Published: September 23rd 2012September 23rd 2012
Somehow I have never considered going to Canada on a holiday, don’t know why? Even though friends have raved about Toronto, Quebec or Montreal. Even though Vancouver has just been anointed world’s most liveable city. Even though the Canadian Rockies are supposed to be spectacular. I feel we should blame America, our brains are so hardwired by US of A, that Canada doesn’t come to mind when planning a holiday. So, I must confess I landed in Toronto’s Pearson International Airport with not much of enthusiasm.
It was a bright summer morning, and my old classmate & friend Rinku was waiting for us at the Arrivals. It was an overwhelming feeling meeting an old classmate after 17 long years, and the towering presence of this ‘gentle giant’ reminded me of good old school days. The day went by catching up on our sleep & relaxing, but surprisingly, I was not feeling ‘jet-lagged’ at all, and by evening I was itching to move out & do some exploring. My dear friend Rinku got the hint, and he took us to Montana’s – an amazing steakhouse & grill kitchen, where we dug our teeth into the most-delicious ribs.
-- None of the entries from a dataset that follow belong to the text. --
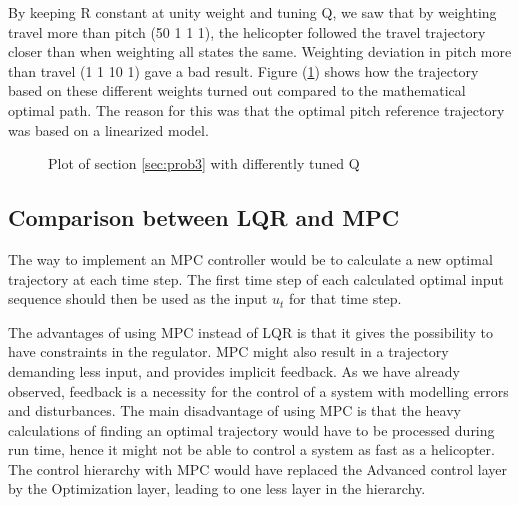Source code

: By keeping R constant at unity weight and tuning Q, we saw that by weighting travel more than pitch (50 1 1 1), the helicopter followed the travel trajectory closer than when weighting all states the same. Weighting deviation in pitch more than travel (1 1 10 1) gave a bad result. Figure (\ref{fig:day3_plot_allQ}) shows how the trajectory based on these different weights turned out compared to the mathematical optimal path. The reason for this was that the optimal pitch reference trajectory was based on a linearized model.
\begin{figure}[htb]
	\centering
	\caption{Plot of section \ref{sec:prob3} with differently tuned Q}
	\label{fig:day3_plot_allQ}
\end{figure}




\subsection{Comparison between LQR and MPC}
The way to implement an MPC controller would be to calculate a new optimal trajectory at each time step. The first time step of each calculated optimal input sequence should then be used as the input $u_t$ for that time step.

The advantages of using MPC instead of LQR is that it gives the possibility to have constraints in the regulator. MPC might also result in a trajectory demanding less input, and provides implicit feedback. As we have already observed, feedback is a necessity for the control of a system with modelling errors and disturbances. 
The main disadvantage of using MPC is that the heavy calculations of finding an optimal trajectory would have to be processed during run time, hence it might not be able to control a system as fast as a helicopter.
The control hierarchy with MPC would have replaced the Advanced control layer by the Optimization layer, leading to one less layer in the hierarchy.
some guidance from our local hosts, and the rest on maps, we set off the next day to experience Canada. Our first destination was Black Creek Pioneer Village - a recreation of life in 19th-century Ontario and consisting of historic 19th century buildings, decorated in the style of the 1860s with period furnishings and actors portraying villagers. With Toronto’s large transit system consisting of buses, street cars, subway lines, it was not at all difficult to move around. After stepping back in time to a period of European elegance and splendor at Casa Loma, we reached Art Gallery of Ontario. Proper internet surveys & planning got us entry into Canada’s largest gallery free of cost. Along with large collection of Canadian paintings & sculptures, it has one of the world's most expensive paintings on view. Being an avid art lover, Deenaz absolutely loved this place.
At Toronto, Rinku introduced us to Tim Hortons - Canada’s very own answer to Starbucks or Barista. With a tag line of “Always Fresh”, here in Canada people believe that they have more of Tim Hortons coffee than blood in their veins. So, filled up with a “double double” from Tim Hortons, we
were ready to explore the classy & very bustling Toronto Downtown. After a quick peek at the Ontario Science Centre, we started our walking tour of downtown. It began with the world’s longest street – Yonge Street, which runs 1896 km into another town. Every Torontian is proud of Yonge Street, and the Yonge-Dundas square is the hub of all activities. A must-do in this area is the Eaton Centre, a massive shopping & office complex. I was unmoved by the shops, but I was most taken up by the kind of activities in progress – a local ‘Silver Elvis’ dancing on a podium, street dancers doing their bit, local drummers playing their beat, The Dark Knight himself gracing the occasion & the our very own Indian presence in form of IIFA pre-show celebrations – everything was engrossing.
Walking in any city doesn’t feel like a structured activity (which I resist on holidays); it feels casual. Like we were walking & talking the city, experiencing it, rather than sightseeing & imbibing information. So, after wending our way past the old City Hall, where the architect had cunningly inserted visual symbols of himself into the brickwork, we headed to
the nearest Food Court. With some Canadian “poutine” in our stomachs, we headed to the Lakefront & Harbour front where the breeze almost swept us from our feet. We gazed at the vastness of Lake Ontario, on which the city sits. It may technically be a lake, but it looks like a sea. With awe-struck views of the CN Tower & Rogers Centre at night still lingering in our minds, we returned back home.
Next day we wanted to explore that part of Toronto which is not found in any tourist brochure or website. After careful study of the local information, we landed at The Historic Distillery Centre - a pedestrian-only village dedicated to the arts and entertainment. Once the largest distillery in the world, it’s now a working community for artists, furniture & jewelry designers, dancers and stage actors. With more patios space than any other Toronto location, The Distillery has also become a favourite neighbourhood hangout among thirsty locals. One minute you’re ‘in the city’, the next you’re on brick paved lanes amidst 13-acre charming collection of Victorian-era buildings with no cars to spoil the magic. Our pit stop was at Mill Street Brewery where we sat down on a sunny patio to taste their trademark Tankhouse Ale & Organic Lager. All the beer drinking made us hungry, and we headed to St Lawrence Farmer’s Market, stretching over two buildings, with large seafood, meat and fruit & vegetables sections. It boasts of an extensive food court, with merchants often cooking food that they bought fresh that morning.
Meeting old acquaintances at unassumed locations always come as a pleasant surprise. The same thing happened when we stayed for a night at Col Suresh’s place, and he was more than glad to welcome us with open arms. An old 268-er will always welcome you like a family member, and that’s why ‘Regimental spirit’ is so very strong in Army. I ended my Toronto trip like I began, on a high. CN Tower, like Yonge Street is one of Toronto’s top scorers, and with Rogers Centre being next-door neighbor, the atmosphere is eclectic.